With SMOTE-ENN, after employing grid search to optimise the model and using Principal Component Analysis (PCA) to process the data, PCA outperforms the grid search optimized model. In this case, n_components = 1. Table 7 presents the modeling results obtained using PCA and web search.
The model’s prediction accuracy after PCA is 97.66%, meaning that it accurately predicts the overall percentage of positive and negative classes to be 97.66%. The high accuracy suggests that the model can provide accurate predictions in the majority of situations. With a precision of 96.97%, the model is generally correct in predicting that a patient has coronary heart disease. The model correctly detects virtually all patients with real coronary heart disease, with a recall rate of 98.25%. In order to account for both accuracy and recall, the F1 score is derived as the harmonic mean of these two criteria. The F1 score in this instance is likewise quite high, suggesting that the model has successfully struck a fair compromise between precision and recall, reducing the bias in predictions.
C.Classification by k-nearest neighbors
KNN without balancing had a poor recall of 13.71%, which significantly improved to 99.23% with SMOTE-ENN. This is consistent with the work of Han et al. [43], where it was observed that KNN is sensitive to imbalanced data, and employing SMOTE-ENN can enhance the model’s sensitivity to the minority class. The improvement in F1_score from 19.77% to 93.96% also resonates with the findings of Batista et al. [44] highlighting the effectiveness of SMOTE-ENN in improving classification performance in the presence of data imbalance. As shown in Table 8. Among them, the n_neighbors in KNN is 5, the leaf_size is 30, and p is 2.
The confusion matrix and ROC curve displayed by the initial KNN model whether to use SMOTE-ENN are shown in Figs 6–7.

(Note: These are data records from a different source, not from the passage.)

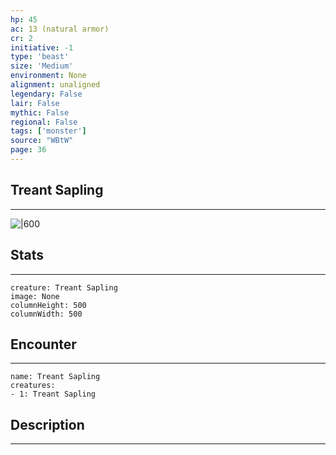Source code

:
 ```yaml
---
hp: 45
ac: 13 (natural armor)
cr: 2
initiative: -1
type: 'beast'    
size: 'Medium'
environment: None
alignment: unaligned
legendary: False
lair: False
mythic: False
regional: False
tags: ['monster']
source: "WBtW"
page: 36
---
```


## Treant Sapling
---

![|600](D:/Program%20Files/5e.tools/img/bestiary/WBtW/Treant%20Sapling.jpg)

## Stats
---

```statblock
creature: Treant Sapling
image: None
columnHeight: 500
columnWidth: 500
```

## Encounter
---

```encounter-table
name: Treant Sapling
creatures:
- 1: Treant Sapling
```

## Description
---




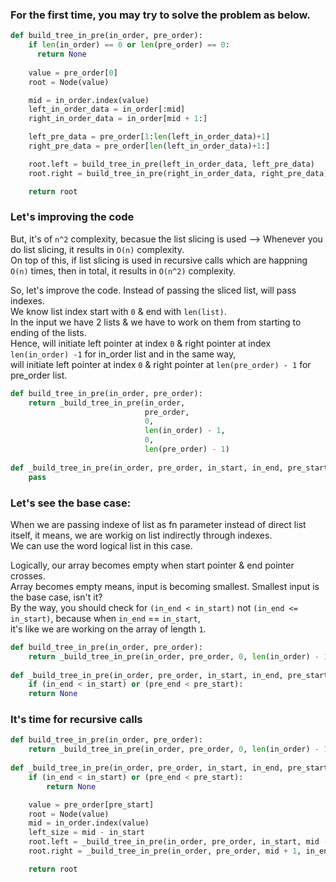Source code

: ### For the first time, you may try to solve the problem as below.
```python
def build_tree_in_pre(in_order, pre_order):
    if len(in_order) == 0 or len(pre_order) == 0:
      return None
    
    value = pre_order[0]
    root = Node(value)

    mid = in_order.index(value)
    left_in_order_data = in_order[:mid]
    right_in_order_data = in_order[mid + 1:]

    left_pre_data = pre_order[1:len(left_in_order_data)+1]
    right_pre_data = pre_order[len(left_in_order_data)+1:]

    root.left = build_tree_in_pre(left_in_order_data, left_pre_data)
    root.right = build_tree_in_pre(right_in_order_data, right_pre_data)

    return root
```
### Let's improving the code
But, it's of `n^2` complexity, becasue the list slicing is used --> Whenever you do list slicing, it results in `O(n)` complexity.</br>
On top of this, if list slicing is used in recursive calls which are happning `O(n)` times, then in total, it results in `O(n^2)` complexity.

So, let's improve the code. Instead of passing the sliced list, will pass indexes.</br>
We know list index start with `0` & end with `len(list)`.</br> 
In the input we have 2 lists & we have to work on them from starting to ending of the lists.</br>
Hence, will initiate left pointer at index `0` & right pointer at index `len(in_order) -1` for in_order list
and in the same way, </br> 
will initiate left pointer at index `0` & right pointer at `len(pre_order) - 1` for pre_order list.
```python
def build_tree_in_pre(in_order, pre_order):
    return _build_tree_in_pre(in_order,
                              pre_order,
                              0,
                              len(in_order) - 1,
                              0,
                              len(pre_order) - 1)
  
def _build_tree_in_pre(in_order, pre_order, in_start, in_end, pre_start, pre_end):
    pass
```

### Let's see the base case:
When we are passing indexe of list as fn parameter instead of direct list itself, it means, 
we are workig on list indirectly through indexes.</br> 
We can use the word logical list in this case.

Logically, our array becomes empty when start pointer & end pointer crosses.</br>
Array becomes empty means, input is becoming smallest. Smallest input is the base case, isn't it?</br>
By the way, you should check for  `(in_end < in_start)` not `(in_end <= in_start)`, because when `in_end` == `in_start`,</br>
it's like we are working on the array of length `1`.
```python
def build_tree_in_pre(in_order, pre_order):
    return _build_tree_in_pre(in_order, pre_order, 0, len(in_order) - 1, 0, len(pre_order) - 1)
  
def _build_tree_in_pre(in_order, pre_order, in_start, in_end, pre_start, pre_end):
    if (in_end < in_start) or (pre_end < pre_start):
    return None
```
### It's time for recursive calls
```python
def build_tree_in_pre(in_order, pre_order):
    return _build_tree_in_pre(in_order, pre_order, 0, len(in_order) - 1, 0, len(pre_order) - 1)
  
def _build_tree_in_pre(in_order, pre_order, in_start, in_end, pre_start, pre_end):
    if (in_end < in_start) or (pre_end < pre_start):
        return None

    value = pre_order[pre_start]
    root = Node(value)
    mid = in_order.index(value)
    left_size = mid - in_start
    root.left = _build_tree_in_pre(in_order, pre_order, in_start, mid - 1, pre_start + 1, pre_start + left_size)
    root.right = _build_tree_in_pre(in_order, pre_order, mid + 1, in_end, pre_start + left_size + 1, pre_end)

    return root
```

(a) Without. (b) With SMOTE-ENN.
(a) Without. (b) With SMOTE-ENN.
With SMOTE-ENN, after using grid search to optimize the model and applying principal component analysis (PCA) to process the data, the grid search-optimized model outperforms PCA. As shown in Table 9. After grid search optimisation, the anticipated accuracy is 95%, precision is 92.84%, recall is 99.54%, and F1 is 96.078%. The accuracy, precision, recall, and F1-score have all increased by 2.84%, 3.61%, 0.31%, and 2.11%, respectively, when compared to the initial model. It shows that 95% of persons are accurately predicted in the optimised findings, while 99.54% of actual patients are appropriately forecasted as having the condition. Almost all cases can be correctly diagnosed using the optimised KNN model, displaying high predictive ability.

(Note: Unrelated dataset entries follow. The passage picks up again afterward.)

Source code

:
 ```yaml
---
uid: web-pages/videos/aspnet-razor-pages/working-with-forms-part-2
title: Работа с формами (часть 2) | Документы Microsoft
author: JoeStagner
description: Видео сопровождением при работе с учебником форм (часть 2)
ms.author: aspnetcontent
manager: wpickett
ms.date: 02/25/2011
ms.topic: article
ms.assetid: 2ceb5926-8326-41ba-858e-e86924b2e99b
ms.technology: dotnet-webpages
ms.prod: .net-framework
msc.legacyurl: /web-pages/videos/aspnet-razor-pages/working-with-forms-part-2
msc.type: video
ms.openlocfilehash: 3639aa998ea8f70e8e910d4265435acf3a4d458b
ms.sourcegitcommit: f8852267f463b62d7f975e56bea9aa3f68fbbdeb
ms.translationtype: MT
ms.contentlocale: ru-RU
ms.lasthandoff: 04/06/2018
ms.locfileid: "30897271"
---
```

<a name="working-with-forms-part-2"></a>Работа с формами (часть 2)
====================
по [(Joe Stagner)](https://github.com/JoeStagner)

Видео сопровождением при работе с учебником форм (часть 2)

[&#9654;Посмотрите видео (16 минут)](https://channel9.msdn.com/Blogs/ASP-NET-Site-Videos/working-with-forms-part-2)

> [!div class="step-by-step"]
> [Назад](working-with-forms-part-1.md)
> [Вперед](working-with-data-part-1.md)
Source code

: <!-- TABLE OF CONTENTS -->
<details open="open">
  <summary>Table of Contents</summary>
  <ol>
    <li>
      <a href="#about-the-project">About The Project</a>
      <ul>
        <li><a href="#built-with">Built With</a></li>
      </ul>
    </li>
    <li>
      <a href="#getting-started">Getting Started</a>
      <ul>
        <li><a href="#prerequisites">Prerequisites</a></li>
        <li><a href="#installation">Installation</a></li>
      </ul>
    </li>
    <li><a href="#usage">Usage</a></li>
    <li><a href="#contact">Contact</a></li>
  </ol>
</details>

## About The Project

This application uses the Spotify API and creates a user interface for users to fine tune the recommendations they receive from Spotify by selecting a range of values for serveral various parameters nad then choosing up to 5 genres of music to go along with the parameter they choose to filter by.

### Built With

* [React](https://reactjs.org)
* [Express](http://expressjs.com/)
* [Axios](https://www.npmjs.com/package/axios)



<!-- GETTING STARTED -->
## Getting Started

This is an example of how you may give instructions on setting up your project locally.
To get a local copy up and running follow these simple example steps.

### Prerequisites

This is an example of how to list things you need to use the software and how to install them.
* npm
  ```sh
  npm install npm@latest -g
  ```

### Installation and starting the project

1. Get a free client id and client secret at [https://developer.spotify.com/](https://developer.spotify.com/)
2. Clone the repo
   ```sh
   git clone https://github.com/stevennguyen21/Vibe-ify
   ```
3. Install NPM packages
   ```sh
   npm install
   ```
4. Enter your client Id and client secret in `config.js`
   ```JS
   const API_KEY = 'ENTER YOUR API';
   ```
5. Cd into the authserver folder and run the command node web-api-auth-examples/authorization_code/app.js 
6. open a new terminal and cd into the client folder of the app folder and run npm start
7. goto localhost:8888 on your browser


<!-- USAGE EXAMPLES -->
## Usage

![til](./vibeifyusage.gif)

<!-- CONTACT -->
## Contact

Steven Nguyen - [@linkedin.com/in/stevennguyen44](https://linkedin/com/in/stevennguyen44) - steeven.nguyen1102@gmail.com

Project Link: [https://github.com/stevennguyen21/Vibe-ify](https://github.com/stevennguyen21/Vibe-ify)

Overall, the model’s performance improved after tuning due to better feature selection, optimal parameter settings, and appropriate complexity adjustments. The confusion matrix showed enhanced prediction accuracy for specific categories, while the AUC value from the ROC curve indicated better overall classification capability. Reducing false negatives (FN) is crucial in medical applications to prevent severe consequences from missed diagnoses. Additionally, the tuned KNN model successfully reduced false positives (FP), lowering the risk of misdiagnosis.
D.Classification by support vector machines
For SVM, there is a notable improvement in recall from 2.42% with no balance to 92.63% with SMOTE-ENN. This demonstrates the susceptibility of SVM to class imbalance, as noted by Akbani et al. [45], and the potential of SMOTE-ENN to mitigate this issue. The precision also shows an improvement, which is in line with the observations by Tang et al. [46], indicating that precision is a critical metric for evaluating SVM performance on imbalanced datasets, as shown in Table 10. Among them, the kernel of SVM uses rbf, with a Degree of 3 and C of 1.0.
Whether the initial model uses the confusion matrix and ROC curve displayed by SMOTE-ENN, as shown in Figs 8–9.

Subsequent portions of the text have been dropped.